15. Subsidiary . As used herein, the term “subsidiary” shall mean, as to any person, any corporation, association, partnership, joint venture or other business entity of which 50% or more of the voting stock or other equity interests (in the case of entities other than corporations), is owned or controlled (directly or indirectly) by that entity, or by one or more of the Subsidiaries of that entity, or by a combination thereof.

16. Plan Governs . The Participant hereby acknowledges receipt of a copy of the Plan and agrees to be bound by its terms, all of which are incorporated herein by reference. The Plan shall govern in the event of any conflict between this Agreement and the Plan.

17. Modification of Agreement . This Agreement may be not be modified, amended, suspended or terminated, and any terms or conditions may not be waived, without the approval of the Committee. The Committee reserves the right to amend or modify this Agreement at any time without prior notice to any Participant or other interested party; provided , that except as expressly provided hereunder, any such amendment or modification may not adversely affect in any material respect the Participant’s rights or benefits hereunder except for such amendments or modifications as are required by law.

18. Severability . Should any provision of this Agreement be held by a court of competent jurisdiction to be unenforceable or invalid for any reason, the remaining provisions of this Agreement shall not be affected by such holding and shall continue in full force in accordance with their terms.

19. Governing Law . The validity, interpretation, construction and performance of this Agreement shall be governed by the laws of the State of New York without giving effect to the conflicts of laws principles thereof. If the Participant has received a copy of this Agreement (or the Plan or any other document related hereto or thereto) translated into a language other than English, such translated copy is qualified in its entirety by reference to the English version thereof, and in the event of any conflict the English version will govern.

20. Successors in Interest . This Agreement shall inure to the benefit of and be binding upon any successor to the Corporation. This Agreement shall inure to the benefit of the Participant or the Participant’s legal representatives. All obligations imposed upon the Participant and all rights granted to the Corporation under this Agreement shall be final, binding and conclusive upon the Participant’s heirs, executors, administrators and successors.

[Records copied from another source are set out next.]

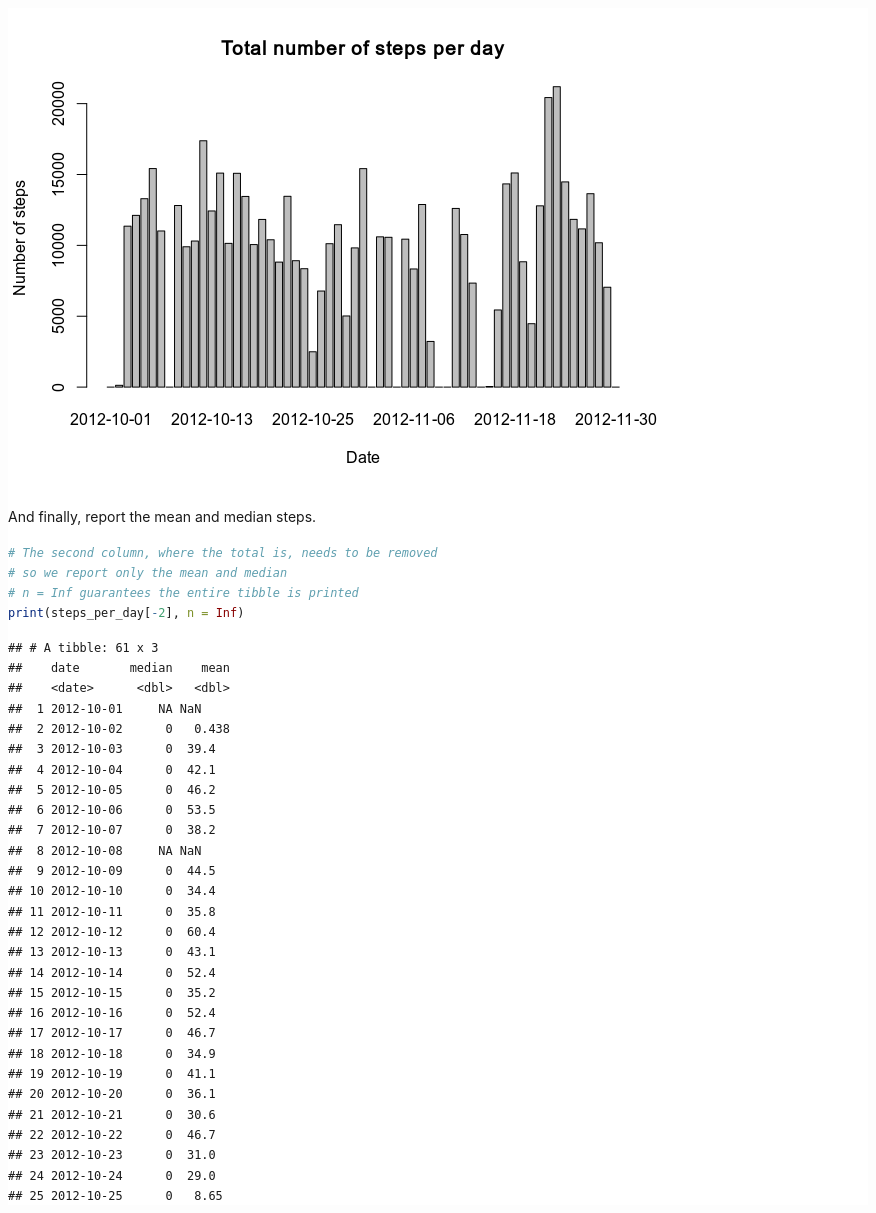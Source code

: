 ![](PA1_template_files/figure-html/unnamed-chunk-4-1.png)

And finally, report the mean and median steps.


```r
# The second column, where the total is, needs to be removed
# so we report only the mean and median
# n = Inf guarantees the entire tibble is printed
print(steps_per_day[-2], n = Inf)
```

```
## # A tibble: 61 x 3
##    date       median    mean
##    <date>      <dbl>   <dbl>
##  1 2012-10-01     NA NaN    
##  2 2012-10-02      0   0.438
##  3 2012-10-03      0  39.4  
##  4 2012-10-04      0  42.1  
##  5 2012-10-05      0  46.2  
##  6 2012-10-06      0  53.5  
##  7 2012-10-07      0  38.2  
##  8 2012-10-08     NA NaN    
##  9 2012-10-09      0  44.5  
## 10 2012-10-10      0  34.4  
## 11 2012-10-11      0  35.8  
## 12 2012-10-12      0  60.4  
## 13 2012-10-13      0  43.1  
## 14 2012-10-14      0  52.4  
## 15 2012-10-15      0  35.2  
## 16 2012-10-16      0  52.4  
## 17 2012-10-17      0  46.7  
## 18 2012-10-18      0  34.9  
## 19 2012-10-19      0  41.1  
## 20 2012-10-20      0  36.1  
## 21 2012-10-21      0  30.6  
## 22 2012-10-22      0  46.7  
## 23 2012-10-23      0  31.0  
## 24 2012-10-24      0  29.0  
## 25 2012-10-25      0   8.65 
```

21. Administration . The Committee shall have the power to interpret the Plan and this Agreement and to adopt such rules for the administration, interpretation and application of the Plan as are consistent therewith and to interpret or revoke any such rules. All actions taken and all interpretations and determinations made by the Committee shall be final and binding upon the Participant, the Corporation and all other interested persons. No member of the Committee shall be personally liable for any action determination or interpretation made in good faith with respect to the Plan or the Restricted Units. In its absolute discretion, the Board of Directors may at any time and from time to time exercise any and all rights and duties of the Committee under the Plan and this Agreement.

 

6


22. Resolution of Disputes . Any dispute or disagreement which may arise under, or as a result of, or in any way related to, the interpretation, construction or application of this Agreement shall be determined by the Committee. Any determination made hereunder shall be final, binding and conclusive on the Participant and Corporation for all purposes.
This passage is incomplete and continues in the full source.